What you are asked to do: Nothing outside the range is wanted. Repeat exactly the lines below from the one with "goal of this" through the one with "there weren't any".

(Source texts of formatted documents)
^^^^^^^^^^^^^^^^

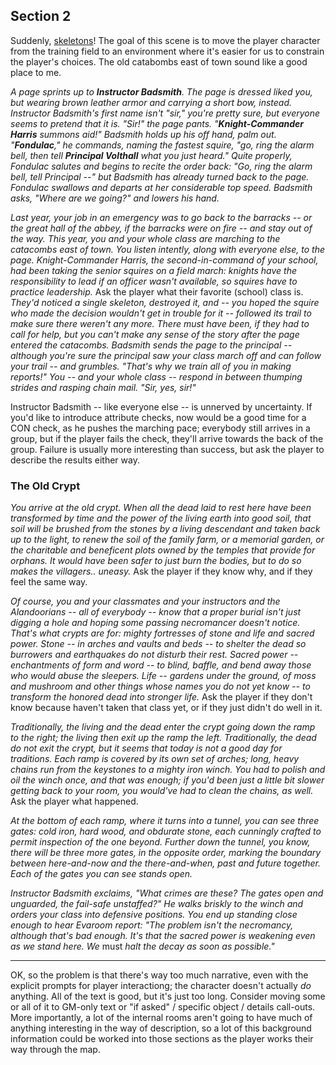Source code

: ## Section 2

Suddenly, [skeletons](https://www.dndbeyond.com/monsters/17015-skeleton)!  The
goal of this scene is to move the player character from the training field to
an environment where it's easier for us to constrain the player's choices.  The
old catabombs east of town sound like a good place to me.

_A page sprints up to **Instructor Badsmith**.  The page is dressed liked you,
but wearing brown leather armor and carrying a short bow, instead.   Instructor
Badsmith's first name isn't "sir," you're pretty sure, but everyone seems to
pretend that it is.  "Sir!" the page pants.  "**Knight-Commander Harris**
summons aid!"  Badsmith holds up his off hand, palm out.   "**Fondulac**,"
he commands, naming the fastest squire, "go, ring the alarm bell, then tell
**Principal Volthall** what you just heard."  Quite properly, Fondulac salutes
and begins to recite the order back: "Go, ring the alarm bell, tell Principal
--" but Badsmith has already turned back to the page.  Fondulac swallows and
departs at her considerable top speed.  Badsmith asks, "Where are we going?"
and lowers his hand._

_Last year, your job in an emergency was to go back to the barracks -- or the
great hall of the abbey, if the barracks were on fire -- and stay out of the
way.  This year, you and your whole class are marching to the catacombs east
of town.  You listen intently, along with everyone else, to the
page.  Knight-Commander Harris, the second-in-command of your school, had been
taking the senior squires on a field march: knights have the responsibility to
lead if an officer wasn't available, so squires have to practice leadership._
Ask the player what their favorite (school) class is.  _They'd noticed a
single skeleton, destroyed it, and -- you hoped the squire who made the
decision wouldn't get in trouble for it -- followed its trail to make sure
there weren't any more.  There must have been, if they had to call for help,
but you can't make any sense of the story after the page entered the
catacombs.  Badsmith sends the page to the principal -- although you're sure
the principal saw your class march off and can follow your trail -- and
grumbles.  "That's why we train all of you in making reports!"  You -- and
your whole class -- respond in between thumping strides and rasping chain
mail.  "Sir, yes, sir!"_

Instructor Badsmith -- like everyone else -- is unnerved by uncertainty.  If
you'd like to introduce attribute checks, now would be a good time for a CON
check, as he pushes the marching pace; everybody still arrives in a group,
but if the player fails the check, they'll arrive towards the back of the
group.  Failure is usually more interesting than success, but ask the player
to describe the results either way.

### The Old Crypt

_You arrive at the old crypt.  When all the dead laid to rest here have been
transformed by time and the power of the living earth into good soil, that
soil will be brushed from the stones by a living descendant and taken back up
to the light, to renew the soil of the family farm, or a memorial garden, or
the charitable and beneficent plots owned by the temples that provide for
orphans.  It would have been safer to just burn the bodies, but to do so makes
the villagers.. uneasy._   Ask the player if they know why, and if they feel
the same way.

_Of course, you and your classmates and your instructors and the Alandoorians
-- all of everybody -- know that a proper burial isn't just digging a hole and
hoping some passing necromancer doesn't notice.  That's what crypts are for:
mighty fortresses of stone and life and sacred power.  Stone -- in arches and
vaults and beds -- to shelter the dead so burrowers and earthquakes do not
disturb their rest.  Sacred power -- enchantments of form and word -- to
blind, baffle, and bend away those who would abuse the sleepers.  Life --
gardens under the ground, of moss and mushroom and other things whose names
you do not yet know -- to transform the honored dead into stronger life._  Ask
the player if they don't know because haven't taken that class yet, or if they
just didn't do well in it.

_Traditionally, the living and the dead enter the crypt going down the ramp to
the right; the living then exit up the ramp the left.  Traditionally, the dead
do not exit the crypt, but it seems that today is not a good day for
traditions.  Each ramp is covered by its own set of arches; long, heavy chains
run from the keystones to a mighty iron winch.  You had to polish and oil the
winch once, and that was enough; if you'd been just a little bit slower
getting back to your room, you would've had to clean the chains, as
well._  Ask the player what happened.

_At the bottom of each ramp, where it turns into a tunnel, you can see three
gates: cold iron, hard wood, and obdurate stone, each cunningly crafted to permit
inspection of the one beyond.  Further down the tunnel, you know, there will
be three more gates, in the opposite order, marking the boundary between
here-and-now and the there-and-when, past and future together.  Each of the
gates you can see stands open._

_Instructor Badsmith exclaims, "What crimes are these?  The gates open and
unguarded, the fail-safe unstaffed?"  He walks briskly to the winch and orders
your class into defensive positions.  You end up standing close enough to hear
Evaroom report: "The problem isn't the necromancy, although that's bad
enough.  It's that the sacred power is weakening even as we stand here.  We_
must _halt the decay as soon as possible."_

--------------------------------------------------------------------------------

OK, so the problem is that there's way too much narrative, even with the
explicit prompts for player interactiong; the character doesn't actually
_do_ anything.  All of the text is good, but it's just too long.  Consider
moving some or all of it to GM-only text or "if asked" / specific
object / details call-outs.  More importantly, a lot of the internal rooms
aren't going to have much of anything interesting in the way of description,
so a lot of this background information could be worked into those sections
as the player works their way through the map.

^^^^^^^^^^^^^^^^

Response box:
goal of this scene is to move the player character from the training field to
an environment where it's easier for us to constrain the player's choices.  The
old catabombs east of town sound like a good place to me.

_A page sprints up to **Instructor Badsmith**.  The page is dressed liked you,
but wearing brown leather armor and carrying a short bow, instead.   Instructor
Badsmith's first name isn't "sir," you're pretty sure, but everyone seems to
pretend that it is.  "Sir!" the page pants.  "**Knight-Commander Harris**
summons aid!"  Badsmith holds up his off hand, palm out.   "**Fondulac**,"
he commands, naming the fastest squire, "go, ring the alarm bell, then tell
**Principal Volthall** what you just heard."  Quite properly, Fondulac salutes
and begins to recite the order back: "Go, ring the alarm bell, tell Principal
--" but Badsmith has already turned back to the page.  Fondulac swallows and
departs at her considerable top speed.  Badsmith asks, "Where are we going?"
and lowers his hand._

_Last year, your job in an emergency was to go back to the barracks -- or the
great hall of the abbey, if the barracks were on fire -- and stay out of the
way.  This year, you and your whole class are marching to the catacombs east
of town.  You listen intently, along with everyone else, to the
page.  Knight-Commander Harris, the second-in-command of your school, had been
taking the senior squires on a field march: knights have the responsibility to
lead if an officer wasn't available, so squires have to practice leadership._
Ask the player what their favorite (school) class is.  _They'd noticed a
single skeleton, destroyed it, and -- you hoped the squire who made the
decision wouldn't get in trouble for it -- followed its trail to make sure
there weren't any more.  There must have been, if they had to call for help,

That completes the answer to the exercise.